Since 2014, the introduction of new Direct-Acting Antiviral (DAA) drugs has considerably changed the way hepatitis C infections are treated. These new highly-effective and well-tolerated treatments have enabled a sustained virologic response to be obtained in over 90% of patients in just a few weeks.
In terms of personal health, the treatment’s benefit has been demonstrated in preventing the development of hepatitis and its various complications – particularly the most severe ones (cirrhosis, hepatocellular carcinoma). From a public health point of view, effective treatment of hepatitis C infections can help to significantly reduce, and even eradicate the epidemic, by optimising early treatment, screening and risk reduction strategies.
However, due to new DAA drugs’ high costs, up until now the French public authorities have limited access to such treatments, by reserving their use for patients in the most advanced stages of hepatitis.
In a letter dated December 2015 sent to the French Ministry of Health and Ministry of Finance and Public Accounts, the CNS indicated that the current criteria for authorising financial reimbursement of DAA drugs were more restrictive than the therapeutic recommendations drawn up by experts. The CNS shared its concern over the possibility of treatment reimbursement being refused for a proportion of patients who are nonetheless eligible on therapeutic grounds, and their access being postponed until further deterioration of their condition.
This situation has been going on for too many months now to be considered merely temporary. Regarding a common infection, this is a case, unprecedented in France, of certain patients’ access to new, more effective treatments being denied, solely on the basis of their high cost. Considering the absence of therapeutic justification, it is the CNS’ belief that this differential access constitutes a form of discrimination between patients that is unacceptable in ethical terms.

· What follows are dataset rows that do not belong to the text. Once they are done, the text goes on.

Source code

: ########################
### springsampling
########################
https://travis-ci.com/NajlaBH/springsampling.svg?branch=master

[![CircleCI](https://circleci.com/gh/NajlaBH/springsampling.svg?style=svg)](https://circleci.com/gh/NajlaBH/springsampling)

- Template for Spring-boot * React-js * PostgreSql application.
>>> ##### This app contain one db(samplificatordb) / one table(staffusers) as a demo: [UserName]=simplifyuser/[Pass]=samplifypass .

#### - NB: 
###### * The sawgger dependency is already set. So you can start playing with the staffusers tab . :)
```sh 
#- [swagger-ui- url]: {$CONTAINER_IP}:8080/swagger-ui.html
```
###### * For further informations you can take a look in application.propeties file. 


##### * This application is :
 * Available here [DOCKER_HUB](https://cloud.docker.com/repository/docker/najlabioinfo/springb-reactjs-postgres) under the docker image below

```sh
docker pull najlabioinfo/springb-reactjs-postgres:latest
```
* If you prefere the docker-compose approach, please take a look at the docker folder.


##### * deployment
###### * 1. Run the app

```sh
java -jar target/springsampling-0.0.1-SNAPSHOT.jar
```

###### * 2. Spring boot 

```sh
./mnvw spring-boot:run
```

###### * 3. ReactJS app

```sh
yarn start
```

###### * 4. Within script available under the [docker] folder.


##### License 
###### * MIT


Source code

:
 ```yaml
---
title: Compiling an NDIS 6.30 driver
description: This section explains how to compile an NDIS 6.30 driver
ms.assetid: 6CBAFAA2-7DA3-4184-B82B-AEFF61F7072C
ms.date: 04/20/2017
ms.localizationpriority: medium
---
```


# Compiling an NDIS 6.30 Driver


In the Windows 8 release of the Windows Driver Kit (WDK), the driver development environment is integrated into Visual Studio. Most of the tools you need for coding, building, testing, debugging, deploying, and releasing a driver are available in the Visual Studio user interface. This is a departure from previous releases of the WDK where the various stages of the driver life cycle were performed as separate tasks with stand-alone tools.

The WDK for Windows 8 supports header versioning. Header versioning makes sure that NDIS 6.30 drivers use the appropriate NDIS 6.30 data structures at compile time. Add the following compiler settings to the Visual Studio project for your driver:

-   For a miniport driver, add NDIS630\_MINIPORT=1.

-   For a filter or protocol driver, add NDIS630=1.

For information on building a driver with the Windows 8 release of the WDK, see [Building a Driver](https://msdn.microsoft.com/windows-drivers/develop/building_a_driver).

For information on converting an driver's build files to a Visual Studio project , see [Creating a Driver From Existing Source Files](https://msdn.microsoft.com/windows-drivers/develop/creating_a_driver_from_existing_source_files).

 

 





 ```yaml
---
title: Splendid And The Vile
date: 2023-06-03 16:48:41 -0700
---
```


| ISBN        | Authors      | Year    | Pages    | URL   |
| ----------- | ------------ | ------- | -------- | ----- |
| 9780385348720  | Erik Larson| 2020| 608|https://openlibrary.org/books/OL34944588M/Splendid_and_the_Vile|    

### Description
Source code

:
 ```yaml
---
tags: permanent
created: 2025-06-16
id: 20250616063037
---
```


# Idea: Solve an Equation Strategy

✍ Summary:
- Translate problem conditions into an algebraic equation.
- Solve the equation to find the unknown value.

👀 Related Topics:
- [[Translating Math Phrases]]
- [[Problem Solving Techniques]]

This gap between therapeutic eligibility and actual conditions of access is only getting wider, since the experts’ latest recommendations, advocate that antiviral treatment should now be offered to all hepatitis C virus (HCV) infected patients.
Over and above the lost opportunities they represent for the patients concerned, the current access restrictions are at odds with the public policies aimed at increasing the HCV screening. The attractiveness of screening is compromised by the lack of any subsequent offer of treatment, at a time when the availability of a range of rapid HCV tests should encourage earlier screening among more patients.
For these ethical and public health reasons alike, the French National AIDS & Viral Hepatitis Council (CNS) therefore considers it of the utmost importance that HCV prevention policy in France should be reviewed as soon as possible to meet the objectives concerning screening and antiviral treatments availability for all HCV-infected patients. Some European countries have already made this choice, and committed to implementing appropriate strategies to this end.
The public authorities must get fully behind this ambition in terms of drug pricing: the French President has highlighted that “France is determined to fight against the prohibitive price of certain new drugs, all while promoting innovation.” and drawn attention once again to the need for G7 nations to rally to this cause.(1) The public authorities must therefore bring about a significant reduction in the prices of new direct-acting antiviral drugs through their contractual pricing policy with the pharmaceutical industry and, at international level, help to draw up a new regulation framework.
More generally, as far as organisation of the health service goes, all of the stakeholders involved must play their part: in a context where finances and human resources are tight, improving the uptake of screening and the availability of antiviral treatments to all patients with diagnosed HCV infection must result in the optimization of health services’ current resources, and in a new division of tasks between healthcare professionals.
Over the coming months, the CNS will remain vigilant to ensure that the new DAA drugs reimbursement conditions are appropriately adjusted in line with therapeutic indications. Where necessary, it will contribute to discussions on the various issues relating to ethics, public health and operational implementation raised by these changes.